Le développement postnatal, dit épigénétique aboutit à la constitution des réseaux neuronaux grâce aux interactions avec le milieu physique et socioculturel : l'évolution du cerveau superpose, à l'action des gènes, un développement intrinsèque coordonné par l'apprentissage et l'expérience propres au cerveau de chaque individu. Compte tenu du nombre extrêmement élevé des neurones, de l’ordre de plusieurs dizaines de milliards, et du nombre encore plus grand de leurs connexions, de l'ordre d'un million de milliards, il apparaît en effet que les gênes sont insuffisants pour coder l’ensemble de l’architecture du système nerveux, jusque dans ses moindres détails.
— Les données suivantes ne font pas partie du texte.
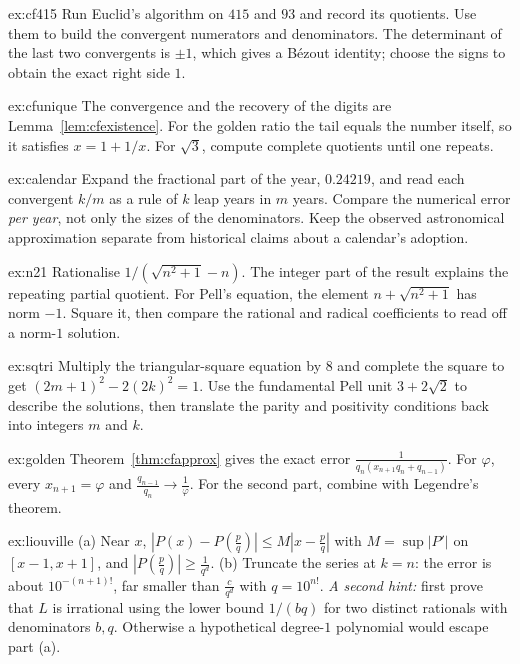 \begin{hint}{ex:cf415}
Run Euclid's algorithm on $415$ and $93$ and record its quotients. Use them to build the convergent numerators and denominators. The determinant of the last two convergents is $\pm1$, which gives a B\'ezout identity; choose the signs to obtain the exact right side $1$.
\end{hint}
\begin{hint}{ex:cfunique}
The convergence and the recovery of the digits are Lemma~\ref{lem:cfexistence}. For the golden ratio the tail equals the number itself, so it satisfies $x=1+1/x$. For $\sqrt3$, compute complete quotients until one repeats.
\end{hint}
\begin{hint}{ex:calendar}
Expand the fractional part of the year, $0.24219$, and read each convergent $k/m$ as a rule of $k$ leap years in $m$ years. Compare the numerical error \emph{per year}, not only the sizes of the denominators. Keep the observed astronomical approximation separate from historical claims about a calendar's adoption.
\end{hint}
\begin{hint}{ex:n21}
Rationalise $1/(\sqrt{n^2+1}-n)$. The integer part of the result explains the repeating partial quotient. For Pell's equation, the element $n+\sqrt{n^2+1}$ has norm $-1$. Square it, then compare the rational and radical coefficients to read off a norm-$1$ solution.
\end{hint}
\begin{hint}{ex:sqtri}
Multiply the triangular-square equation by $8$ and complete the square to get $(2m+1)^2-2(2k)^2=1$. Use the fundamental Pell unit $3+2\sqrt2$ to describe the solutions, then translate the parity and positivity conditions back into integers $m$ and $k$.
\end{hint}
\begin{hint}{ex:golden}
Theorem~\ref{thm:cfapprox} gives the exact error $\frac1{q_n(x_{n+1}q_n+q_{n-1})}$. For $\varphi$, every $x_{n+1}=\varphi$ and $\frac{q_{n-1}}{q_n}\to\frac1\varphi$. For the second part, combine with Legendre's theorem.
\end{hint}
\begin{hint}{ex:liouville}
(a) Near $x$, $|P(x)-P(\frac pq)|\le M|x-\frac pq|$ with $M=\sup|P'|$ on $[x-1,x+1]$, and $|P(\frac pq)|\ge\frac1{q^d}$. (b) Truncate the series at $k=n$: the error is about $10^{-(n+1)!}$, far smaller than $\frac c{q^d}$ with $q=10^{n!}$. \emph{A second hint:} first prove that $L$ is irrational using the lower bound $1/(bq)$ for two distinct rationals with denominators $b,q$. Otherwise a hypothetical degree-$1$ polynomial would escape part (a).
\end{hint}

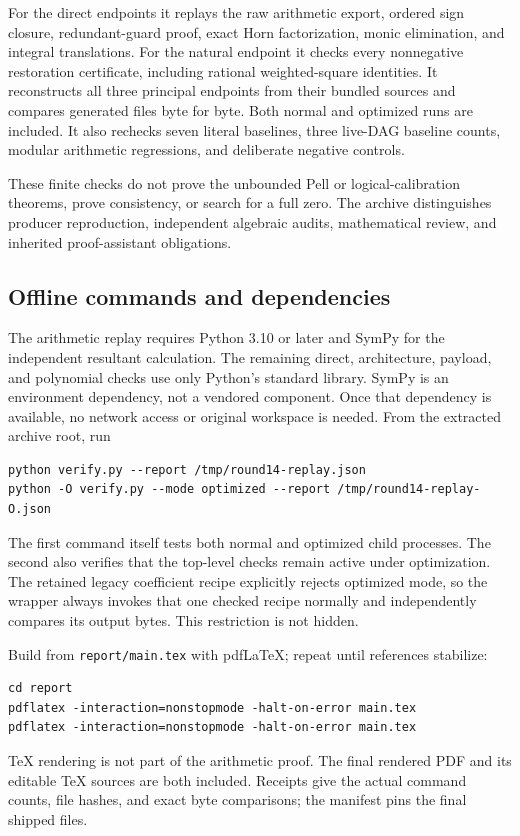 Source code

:For the direct endpoints it replays the raw arithmetic export, ordered sign closure, redundant-guard proof, exact Horn factorization, monic elimination, and integral translations. For the natural endpoint it checks every nonnegative restoration certificate, including rational weighted-square identities. It reconstructs all three principal endpoints from their bundled sources and compares generated files byte for byte. Both normal and optimized runs are included. It also rechecks seven literal baselines, three live-DAG baseline counts, modular arithmetic regressions, and deliberate negative controls.

These finite checks do not prove the unbounded Pell or logical-calibration theorems, prove consistency, or search for a full zero. The archive distinguishes producer reproduction, independent algebraic audits, mathematical review, and inherited proof-assistant obligations.

\subsection{Offline commands and dependencies}
The arithmetic replay requires Python 3.10 or later and SymPy for the independent resultant calculation. The remaining direct, architecture, payload, and polynomial checks use only Python's standard library. SymPy is an environment dependency, not a vendored component. Once that dependency is available, no network access or original workspace is needed. From the extracted archive root, run
\begin{Verbatim}[fontsize=\small,breaklines=true]
python verify.py --report /tmp/round14-replay.json
python -O verify.py --mode optimized --report /tmp/round14-replay-O.json
\end{Verbatim}
The first command itself tests both normal and optimized child processes. The second also verifies that the top-level checks remain active under optimization. The retained legacy coefficient recipe explicitly rejects optimized mode, so the wrapper always invokes that one checked recipe normally and independently compares its output bytes. This restriction is not hidden.

Build from \texttt{report/main.tex} with pdfLaTeX; repeat until references stabilize:
\begin{Verbatim}[fontsize=\small,breaklines=true]
cd report
pdflatex -interaction=nonstopmode -halt-on-error main.tex
pdflatex -interaction=nonstopmode -halt-on-error main.tex
\end{Verbatim}
TeX rendering is not part of the arithmetic proof. The final rendered PDF and its editable TeX sources are both included. Receipts give the actual command counts, file hashes, and exact byte comparisons; the manifest pins the final shipped files.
Dans le débat sur les liens unissant corps et esprit, les accusations selon lesquelles la perspective neurobiologique serait réductrice ne sont pas fondées dans la mesure où la maturation du système nerveux, inachevée à la naissance, aboutit sous l'effet d’une histoire strictement individuelle et qu’elle n’est pas exclusivement déterminée par l’exécution d’un programme génétique fixé d’avance.
Dans sa conclusion, Jean-Pierre CHANGEUX peut écrire : «Les possibilités combinatoires liées au nombre et à la diversité des connexions du cerveau de l'homme paraissent, en effet, suffisantes pour rendre compte des capacités humaines. Le clivage entre activités mentales et neuronales ne se justifie pas. Désormais, à quoi bon parler d’ ’’Esprit’’ ? Il n’y a plus que deux ’’aspects’’ d’un seul et même événement que l’on pourra décrire avec des termes empruntés soit au langage du psychologue (ou de l’introspection), soit à celui du neurobiologiste». A rapprocher de certaines propositions de FREUD précédemment citées sur ce même sujet.